EXERCISE – Images are to be dropped, and the rest of the data reproduced exactly.

Stored items –
------------------------------------

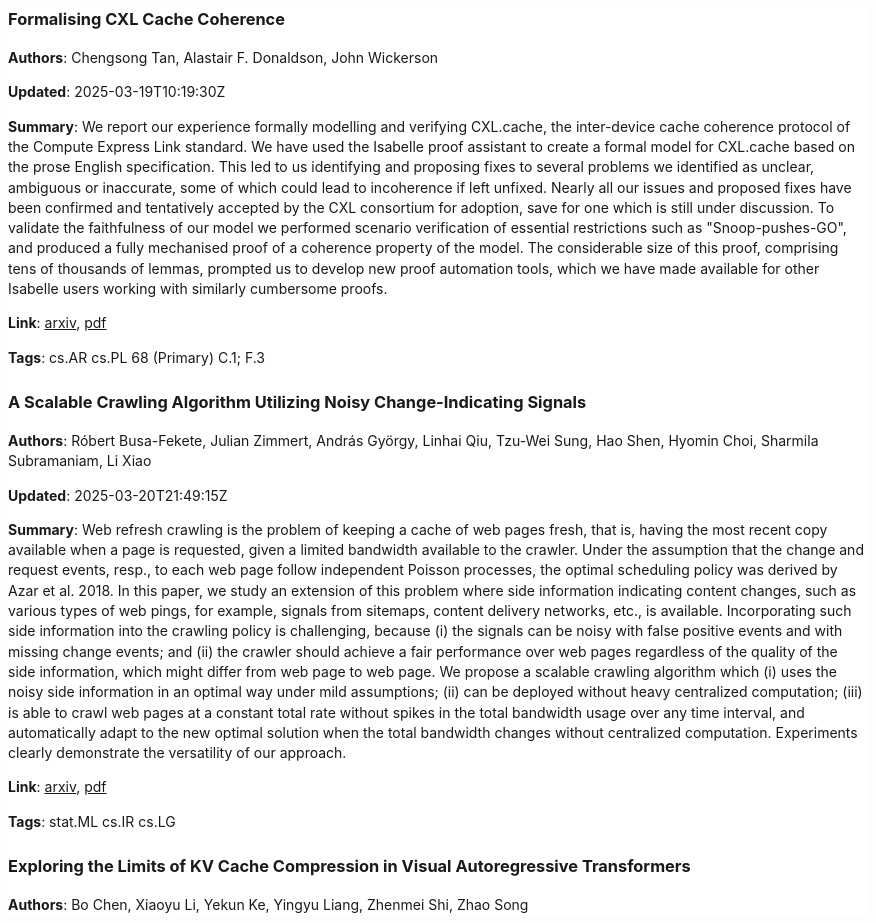 ### Formalising CXL Cache Coherence
**Authors**: Chengsong Tan, Alastair F. Donaldson, John Wickerson

**Updated**: 2025-03-19T10:19:30Z

**Summary**: We report our experience formally modelling and verifying CXL.cache, the inter-device cache coherence protocol of the Compute Express Link standard. We have used the Isabelle proof assistant to create a formal model for CXL.cache based on the prose English specification. This led to us identifying and proposing fixes to several problems we identified as unclear, ambiguous or inaccurate, some of which could lead to incoherence if left unfixed. Nearly all our issues and proposed fixes have been confirmed and tentatively accepted by the CXL consortium for adoption, save for one which is still under discussion. To validate the faithfulness of our model we performed scenario verification of essential restrictions such as "Snoop-pushes-GO", and produced a fully mechanised proof of a coherence property of the model. The considerable size of this proof, comprising tens of thousands of lemmas, prompted us to develop new proof automation tools, which we have made available for other Isabelle users working with similarly cumbersome proofs.

**Link**: [arxiv](http://arxiv.org/abs/2410.15908v2),  [pdf](http://arxiv.org/pdf/2410.15908v2)

**Tags**: cs.AR cs.PL 68 (Primary) C.1; F.3 



### A Scalable Crawling Algorithm Utilizing Noisy Change-Indicating Signals
**Authors**: Róbert Busa-Fekete, Julian Zimmert, András György, Linhai Qiu, Tzu-Wei Sung, Hao Shen, Hyomin Choi, Sharmila Subramaniam, Li Xiao

**Updated**: 2025-03-20T21:49:15Z

**Summary**: Web refresh crawling is the problem of keeping a cache of web pages fresh, that is, having the most recent copy available when a page is requested, given a limited bandwidth available to the crawler. Under the assumption that the change and request events, resp., to each web page follow independent Poisson processes, the optimal scheduling policy was derived by Azar et al. 2018. In this paper, we study an extension of this problem where side information indicating content changes, such as various types of web pings, for example, signals from sitemaps, content delivery networks, etc., is available. Incorporating such side information into the crawling policy is challenging, because (i) the signals can be noisy with false positive events and with missing change events; and (ii) the crawler should achieve a fair performance over web pages regardless of the quality of the side information, which might differ from web page to web page. We propose a scalable crawling algorithm which (i) uses the noisy side information in an optimal way under mild assumptions; (ii) can be deployed without heavy centralized computation; (iii) is able to crawl web pages at a constant total rate without spikes in the total bandwidth usage over any time interval, and automatically adapt to the new optimal solution when the total bandwidth changes without centralized computation. Experiments clearly demonstrate the versatility of our approach.

**Link**: [arxiv](http://arxiv.org/abs/2502.02430v3),  [pdf](http://arxiv.org/pdf/2502.02430v3)

**Tags**: stat.ML cs.IR cs.LG 



### Exploring the Limits of KV Cache Compression in Visual Autoregressive   Transformers
**Authors**: Bo Chen, Xiaoyu Li, Yekun Ke, Yingyu Liang, Zhenmei Shi, Zhao Song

------------------------------------

ANSWER SECTION –
 ### Formalising CXL Cache Coherence
**Authors**: Chengsong Tan, Alastair F. Donaldson, John Wickerson

**Updated**: 2025-03-19T10:19:30Z

**Summary**: We report our experience formally modelling and verifying CXL.cache, the inter-device cache coherence protocol of the Compute Express Link standard. We have used the Isabelle proof assistant to create a formal model for CXL.cache based on the prose English specification. This led to us identifying and proposing fixes to several problems we identified as unclear, ambiguous or inaccurate, some of which could lead to incoherence if left unfixed. Nearly all our issues and proposed fixes have been confirmed and tentatively accepted by the CXL consortium for adoption, save for one which is still under discussion. To validate the faithfulness of our model we performed scenario verification of essential restrictions such as "Snoop-pushes-GO", and produced a fully mechanised proof of a coherence property of the model. The considerable size of this proof, comprising tens of thousands of lemmas, prompted us to develop new proof automation tools, which we have made available for other Isabelle users working with similarly cumbersome proofs.

**Link**: [arxiv](http://arxiv.org/abs/2410.15908v2),  [pdf](http://arxiv.org/pdf/2410.15908v2)

**Tags**: cs.AR cs.PL 68 (Primary) C.1; F.3 



### A Scalable Crawling Algorithm Utilizing Noisy Change-Indicating Signals
**Authors**: Róbert Busa-Fekete, Julian Zimmert, András György, Linhai Qiu, Tzu-Wei Sung, Hao Shen, Hyomin Choi, Sharmila Subramaniam, Li Xiao

**Updated**: 2025-03-20T21:49:15Z

**Summary**: Web refresh crawling is the problem of keeping a cache of web pages fresh, that is, having the most recent copy available when a page is requested, given a limited bandwidth available to the crawler. Under the assumption that the change and request events, resp., to each web page follow independent Poisson processes, the optimal scheduling policy was derived by Azar et al. 2018. In this paper, we study an extension of this problem where side information indicating content changes, such as various types of web pings, for example, signals from sitemaps, content delivery networks, etc., is available. Incorporating such side information into the crawling policy is challenging, because (i) the signals can be noisy with false positive events and with missing change events; and (ii) the crawler should achieve a fair performance over web pages regardless of the quality of the side information, which might differ from web page to web page. We propose a scalable crawling algorithm which (i) uses the noisy side information in an optimal way under mild assumptions; (ii) can be deployed without heavy centralized computation; (iii) is able to crawl web pages at a constant total rate without spikes in the total bandwidth usage over any time interval, and automatically adapt to the new optimal solution when the total bandwidth changes without centralized computation. Experiments clearly demonstrate the versatility of our approach.

**Link**: [arxiv](http://arxiv.org/abs/2502.02430v3),  [pdf](http://arxiv.org/pdf/2502.02430v3)

**Tags**: stat.ML cs.IR cs.LG 



### Exploring the Limits of KV Cache Compression in Visual Autoregressive   Transformers
**Authors**: Bo Chen, Xiaoyu Li, Yekun Ke, Yingyu Liang, Zhenmei Shi, Zhao Song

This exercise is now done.